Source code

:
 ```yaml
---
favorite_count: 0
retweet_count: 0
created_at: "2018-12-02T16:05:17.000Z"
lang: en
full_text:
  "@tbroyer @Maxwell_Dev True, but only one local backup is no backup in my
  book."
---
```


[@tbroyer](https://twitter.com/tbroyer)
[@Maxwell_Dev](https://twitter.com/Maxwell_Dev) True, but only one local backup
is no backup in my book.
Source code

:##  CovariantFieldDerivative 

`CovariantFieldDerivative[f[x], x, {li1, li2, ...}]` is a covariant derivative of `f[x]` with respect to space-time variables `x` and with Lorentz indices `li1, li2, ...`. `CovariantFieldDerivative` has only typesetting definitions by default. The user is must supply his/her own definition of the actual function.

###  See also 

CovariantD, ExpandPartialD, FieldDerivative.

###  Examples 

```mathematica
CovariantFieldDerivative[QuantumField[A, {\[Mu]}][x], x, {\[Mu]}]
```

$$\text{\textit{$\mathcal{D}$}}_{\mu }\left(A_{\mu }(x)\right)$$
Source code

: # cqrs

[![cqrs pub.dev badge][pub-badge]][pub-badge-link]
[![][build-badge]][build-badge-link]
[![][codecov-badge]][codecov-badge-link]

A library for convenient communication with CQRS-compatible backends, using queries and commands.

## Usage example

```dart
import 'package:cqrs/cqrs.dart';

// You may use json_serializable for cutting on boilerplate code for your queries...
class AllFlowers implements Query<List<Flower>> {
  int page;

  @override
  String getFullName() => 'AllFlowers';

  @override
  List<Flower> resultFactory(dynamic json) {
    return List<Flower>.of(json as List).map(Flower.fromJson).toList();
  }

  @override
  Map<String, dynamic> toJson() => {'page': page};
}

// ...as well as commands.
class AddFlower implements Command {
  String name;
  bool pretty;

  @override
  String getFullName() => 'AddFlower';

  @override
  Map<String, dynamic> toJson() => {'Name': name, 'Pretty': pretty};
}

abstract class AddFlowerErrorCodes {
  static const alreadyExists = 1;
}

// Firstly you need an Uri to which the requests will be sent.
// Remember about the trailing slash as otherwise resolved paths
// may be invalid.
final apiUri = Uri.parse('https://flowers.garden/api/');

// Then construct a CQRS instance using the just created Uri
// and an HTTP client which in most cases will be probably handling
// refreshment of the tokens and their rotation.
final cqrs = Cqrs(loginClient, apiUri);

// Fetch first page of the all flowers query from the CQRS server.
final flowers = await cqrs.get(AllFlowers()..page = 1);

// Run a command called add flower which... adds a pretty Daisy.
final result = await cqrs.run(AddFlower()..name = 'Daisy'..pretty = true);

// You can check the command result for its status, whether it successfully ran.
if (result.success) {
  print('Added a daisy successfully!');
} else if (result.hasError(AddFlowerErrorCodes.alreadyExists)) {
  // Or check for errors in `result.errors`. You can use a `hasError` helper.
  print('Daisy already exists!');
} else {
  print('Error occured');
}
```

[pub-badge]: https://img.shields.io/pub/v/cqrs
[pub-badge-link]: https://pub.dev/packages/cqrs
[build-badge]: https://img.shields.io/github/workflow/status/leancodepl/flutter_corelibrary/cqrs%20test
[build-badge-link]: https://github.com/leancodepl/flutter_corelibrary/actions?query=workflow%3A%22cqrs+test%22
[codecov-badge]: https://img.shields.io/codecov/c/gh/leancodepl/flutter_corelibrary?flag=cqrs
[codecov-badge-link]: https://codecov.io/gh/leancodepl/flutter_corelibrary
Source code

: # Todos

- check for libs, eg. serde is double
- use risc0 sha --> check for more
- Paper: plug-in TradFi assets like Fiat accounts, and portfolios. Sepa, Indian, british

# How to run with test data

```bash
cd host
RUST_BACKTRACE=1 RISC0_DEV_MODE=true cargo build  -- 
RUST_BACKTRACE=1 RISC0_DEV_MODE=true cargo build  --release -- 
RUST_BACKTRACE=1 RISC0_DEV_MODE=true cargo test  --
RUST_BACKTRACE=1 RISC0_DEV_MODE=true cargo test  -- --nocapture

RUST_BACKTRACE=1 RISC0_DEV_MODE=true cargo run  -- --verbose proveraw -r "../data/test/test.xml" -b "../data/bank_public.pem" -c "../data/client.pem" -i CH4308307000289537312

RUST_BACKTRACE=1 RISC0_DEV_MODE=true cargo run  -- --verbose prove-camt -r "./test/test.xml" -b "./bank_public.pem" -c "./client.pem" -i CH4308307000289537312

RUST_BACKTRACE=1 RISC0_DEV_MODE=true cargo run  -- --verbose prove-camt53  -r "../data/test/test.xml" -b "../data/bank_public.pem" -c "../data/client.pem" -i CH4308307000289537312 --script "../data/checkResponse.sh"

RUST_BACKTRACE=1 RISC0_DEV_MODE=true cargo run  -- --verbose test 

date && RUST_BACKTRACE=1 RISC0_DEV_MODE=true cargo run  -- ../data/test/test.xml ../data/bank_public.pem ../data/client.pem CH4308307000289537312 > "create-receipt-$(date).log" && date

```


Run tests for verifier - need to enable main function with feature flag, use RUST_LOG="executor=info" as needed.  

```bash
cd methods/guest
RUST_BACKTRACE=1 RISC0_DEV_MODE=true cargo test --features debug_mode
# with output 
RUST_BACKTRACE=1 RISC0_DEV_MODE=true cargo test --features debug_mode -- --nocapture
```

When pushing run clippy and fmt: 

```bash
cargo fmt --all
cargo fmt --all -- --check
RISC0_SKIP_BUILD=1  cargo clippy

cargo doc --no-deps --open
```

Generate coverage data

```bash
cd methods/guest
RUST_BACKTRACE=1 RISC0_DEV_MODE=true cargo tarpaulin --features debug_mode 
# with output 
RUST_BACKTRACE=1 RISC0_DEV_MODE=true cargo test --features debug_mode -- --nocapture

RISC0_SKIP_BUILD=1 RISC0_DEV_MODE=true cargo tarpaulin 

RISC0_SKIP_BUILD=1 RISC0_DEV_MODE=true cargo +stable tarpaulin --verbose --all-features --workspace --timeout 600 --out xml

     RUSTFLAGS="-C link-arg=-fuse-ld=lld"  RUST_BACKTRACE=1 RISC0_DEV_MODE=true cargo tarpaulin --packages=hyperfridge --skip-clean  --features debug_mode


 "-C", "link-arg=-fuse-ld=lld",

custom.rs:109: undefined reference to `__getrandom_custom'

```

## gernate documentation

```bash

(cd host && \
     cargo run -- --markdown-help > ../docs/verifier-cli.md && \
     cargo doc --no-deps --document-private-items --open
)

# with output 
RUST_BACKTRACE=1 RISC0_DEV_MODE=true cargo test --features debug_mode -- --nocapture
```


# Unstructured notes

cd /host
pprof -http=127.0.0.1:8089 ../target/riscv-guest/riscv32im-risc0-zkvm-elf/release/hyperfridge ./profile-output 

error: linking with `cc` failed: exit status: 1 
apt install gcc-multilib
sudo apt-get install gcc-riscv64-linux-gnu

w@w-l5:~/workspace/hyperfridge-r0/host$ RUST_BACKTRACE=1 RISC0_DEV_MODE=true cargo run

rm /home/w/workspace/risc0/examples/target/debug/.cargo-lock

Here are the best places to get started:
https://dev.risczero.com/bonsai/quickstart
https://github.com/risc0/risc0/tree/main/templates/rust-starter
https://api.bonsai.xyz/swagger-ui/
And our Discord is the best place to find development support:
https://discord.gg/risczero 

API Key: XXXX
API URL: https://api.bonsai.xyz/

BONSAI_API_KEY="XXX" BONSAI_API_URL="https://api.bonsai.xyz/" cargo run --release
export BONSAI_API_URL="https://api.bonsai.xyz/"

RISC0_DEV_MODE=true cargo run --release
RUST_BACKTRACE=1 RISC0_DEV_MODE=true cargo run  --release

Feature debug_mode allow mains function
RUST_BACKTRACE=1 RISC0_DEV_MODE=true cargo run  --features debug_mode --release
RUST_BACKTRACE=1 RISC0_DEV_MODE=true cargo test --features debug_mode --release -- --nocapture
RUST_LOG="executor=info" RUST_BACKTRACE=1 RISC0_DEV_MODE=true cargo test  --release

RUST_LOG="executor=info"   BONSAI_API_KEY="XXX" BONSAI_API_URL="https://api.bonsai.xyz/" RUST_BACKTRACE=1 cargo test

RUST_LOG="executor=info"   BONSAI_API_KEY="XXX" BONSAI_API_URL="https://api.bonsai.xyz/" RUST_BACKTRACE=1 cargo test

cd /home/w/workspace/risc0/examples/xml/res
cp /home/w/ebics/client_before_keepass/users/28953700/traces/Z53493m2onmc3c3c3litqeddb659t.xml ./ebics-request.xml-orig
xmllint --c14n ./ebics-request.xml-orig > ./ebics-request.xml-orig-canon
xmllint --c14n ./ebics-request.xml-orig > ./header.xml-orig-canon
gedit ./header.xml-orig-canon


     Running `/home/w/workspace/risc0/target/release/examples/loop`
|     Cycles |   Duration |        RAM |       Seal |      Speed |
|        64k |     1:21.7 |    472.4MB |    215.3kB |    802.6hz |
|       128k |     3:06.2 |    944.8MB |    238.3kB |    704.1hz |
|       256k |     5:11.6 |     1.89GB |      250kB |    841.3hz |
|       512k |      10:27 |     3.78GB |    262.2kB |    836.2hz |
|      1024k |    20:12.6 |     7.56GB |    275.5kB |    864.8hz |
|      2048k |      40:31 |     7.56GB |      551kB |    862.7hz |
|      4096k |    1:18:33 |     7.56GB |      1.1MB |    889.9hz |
- - -
**INSTRUCTIONS TO FOLLOW:** What are the lines from the one containing "API URL: https://api.bonsai.xyz/" through the end of the material? Reproduce them exactly, both ends included, with nothing added.

**ANSWER SECTION:**
API URL: https://api.bonsai.xyz/

BONSAI_API_KEY="XXX" BONSAI_API_URL="https://api.bonsai.xyz/" cargo run --release
export BONSAI_API_URL="https://api.bonsai.xyz/"

RISC0_DEV_MODE=true cargo run --release
RUST_BACKTRACE=1 RISC0_DEV_MODE=true cargo run  --release

Feature debug_mode allow mains function
RUST_BACKTRACE=1 RISC0_DEV_MODE=true cargo run  --features debug_mode --release
RUST_BACKTRACE=1 RISC0_DEV_MODE=true cargo test --features debug_mode --release -- --nocapture
RUST_LOG="executor=info" RUST_BACKTRACE=1 RISC0_DEV_MODE=true cargo test  --release

RUST_LOG="executor=info"   BONSAI_API_KEY="XXX" BONSAI_API_URL="https://api.bonsai.xyz/" RUST_BACKTRACE=1 cargo test

RUST_LOG="executor=info"   BONSAI_API_KEY="XXX" BONSAI_API_URL="https://api.bonsai.xyz/" RUST_BACKTRACE=1 cargo test

cd /home/w/workspace/risc0/examples/xml/res
cp /home/w/ebics/client_before_keepass/users/28953700/traces/Z53493m2onmc3c3c3litqeddb659t.xml ./ebics-request.xml-orig
xmllint --c14n ./ebics-request.xml-orig > ./ebics-request.xml-orig-canon
xmllint --c14n ./ebics-request.xml-orig > ./header.xml-orig-canon
gedit ./header.xml-orig-canon


     Running `/home/w/workspace/risc0/target/release/examples/loop`
|     Cycles |   Duration |        RAM |       Seal |      Speed |
|        64k |     1:21.7 |    472.4MB |    215.3kB |    802.6hz |
|       128k |     3:06.2 |    944.8MB |    238.3kB |    704.1hz |
|       256k |     5:11.6 |     1.89GB |      250kB |    841.3hz |
|       512k |      10:27 |     3.78GB |    262.2kB |    836.2hz |
|      1024k |    20:12.6 |     7.56GB |    275.5kB |    864.8hz |
|      2048k |      40:31 |     7.56GB |      551kB |    862.7hz |
|      4096k |    1:18:33 |     7.56GB |      1.1MB |    889.9hz |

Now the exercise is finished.